Pictures paired with source code:
::::::

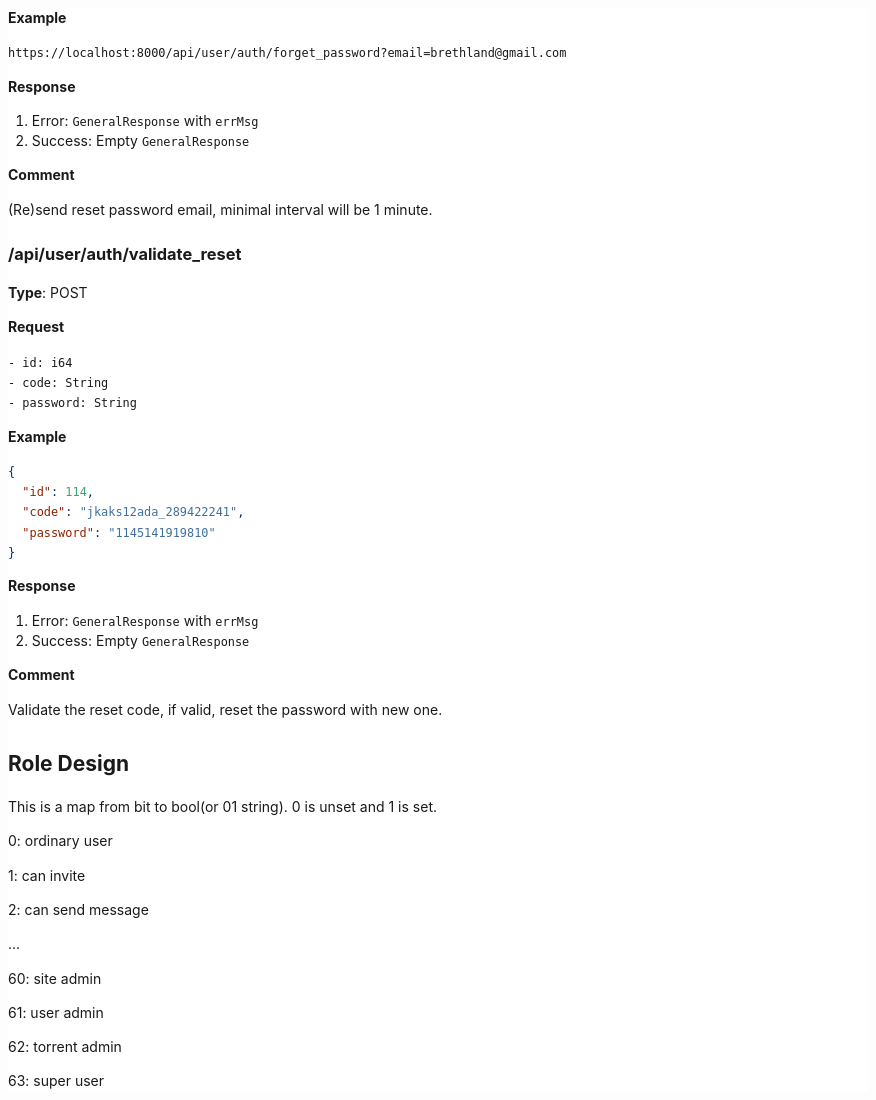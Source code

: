 **Example**

```
https://localhost:8000/api/user/auth/forget_password?email=brethland@gmail.com
```

**Response**
1. Error: `GeneralResponse` with `errMsg`
2. Success: Empty `GeneralResponse`

**Comment**

(Re)send reset password email, minimal interval will be 1 minute.

### /api/user/auth/validate_reset
**Type**: POST

**Request**

    - id: i64
    - code: String
    - password: String

**Example**

```json
{
  "id": 114,
  "code": "jkaks12ada_289422241",
  "password": "1145141919810"
}
```

**Response**
1. Error: `GeneralResponse` with `errMsg`
2. Success: Empty `GeneralResponse`

**Comment**

Validate the reset code, if valid, reset the password with new one.

## Role Design
This is a map from bit to bool(or 01 string). 0 is unset and 1 is set.

0: ordinary user

1: can invite

2: can send message

...

60: site admin

61: user admin

62: torrent admin

63: super user
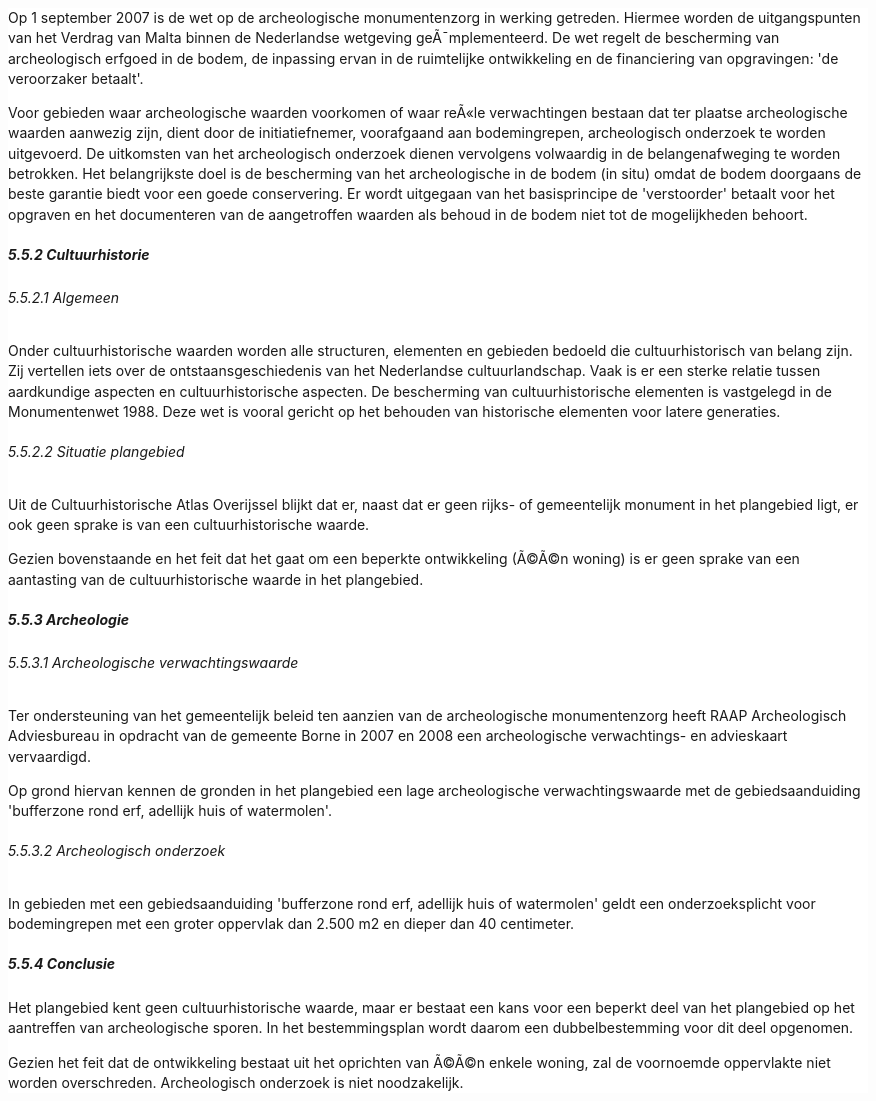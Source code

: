 Op 1 september 2007 is de wet op de archeologische monumentenzorg in werking getreden. Hiermee worden de uitgangspunten van het Verdrag van Malta binnen de Nederlandse wetgeving geÃ¯mplementeerd. De wet regelt de bescherming van archeologisch erfgoed in de bodem, de inpassing ervan in de ruimtelijke ontwikkeling en de financiering van opgravingen: 'de veroorzaker betaalt'.

Voor gebieden waar archeologische waarden voorkomen of waar reÃ«le verwachtingen bestaan dat ter plaatse archeologische waarden aanwezig zijn, dient door de initiatiefnemer, voorafgaand aan bodemingrepen, archeologisch onderzoek te worden uitgevoerd. De uitkomsten van het archeologisch onderzoek dienen vervolgens volwaardig in de belangenafweging te worden betrokken. Het belangrijkste doel is de bescherming van het archeologische in de bodem (in situ) omdat de bodem doorgaans de beste garantie biedt voor een goede conservering. Er wordt uitgegaan van het basisprincipe de 'verstoorder' betaalt voor het opgraven en het documenteren van de aangetroffen waarden als behoud in de bodem niet tot de mogelijkheden behoort.

##### 5\.5\.2 Cultuurhistorie

###### 5\.5\.2\.1 Algemeen

Onder cultuurhistorische waarden worden alle structuren, elementen en gebieden bedoeld die cultuurhistorisch van belang zijn. Zij vertellen iets over de ontstaansgeschiedenis van het Nederlandse cultuurlandschap. Vaak is er een sterke relatie tussen aardkundige aspecten en cultuurhistorische aspecten. De bescherming van cultuurhistorische elementen is vastgelegd in de Monumentenwet 1988\. Deze wet is vooral gericht op het behouden van historische elementen voor latere generaties.

###### 5\.5\.2\.2 Situatie plangebied

Uit de Cultuurhistorische Atlas Overijssel blijkt dat er, naast dat er geen rijks\- of gemeentelijk monument in het plangebied ligt, er ook geen sprake is van een cultuurhistorische waarde.

Gezien bovenstaande en het feit dat het gaat om een beperkte ontwikkeling (Ã©Ã©n woning) is er geen sprake van een aantasting van de cultuurhistorische waarde in het plangebied.

##### 5\.5\.3 Archeologie

###### 5\.5\.3\.1 Archeologische verwachtingswaarde

Ter ondersteuning van het gemeentelijk beleid ten aanzien van de archeologische monumentenzorg heeft RAAP Archeologisch Adviesbureau in opdracht van de gemeente Borne in 2007 en 2008 een archeologische verwachtings\- en advieskaart vervaardigd.

Op grond hiervan kennen de gronden in het plangebied een lage archeologische verwachtingswaarde met de gebiedsaanduiding 'bufferzone rond erf, adellijk huis of watermolen'.

###### 5\.5\.3\.2 Archeologisch onderzoek

In gebieden met een gebiedsaanduiding 'bufferzone rond erf, adellijk huis of watermolen' geldt een onderzoeksplicht voor bodemingrepen met een groter oppervlak dan 2\.500 m2 en dieper dan 40 centimeter.

##### 5\.5\.4 Conclusie

Het plangebied kent geen cultuurhistorische waarde, maar er bestaat een kans voor een beperkt deel van het plangebied op het aantreffen van archeologische sporen. In het bestemmingsplan wordt daarom een dubbelbestemming voor dit deel opgenomen.

Gezien het feit dat de ontwikkeling bestaat uit het oprichten van Ã©Ã©n enkele woning, zal de voornoemde oppervlakte niet worden overschreden. Archeologisch onderzoek is niet noodzakelijk.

::::::

Exercise instructions: Each line of the entries above that includes "verwachtingswaarde" counts once; state how many such lines there are, with the number as the only answer.

Answer section: 2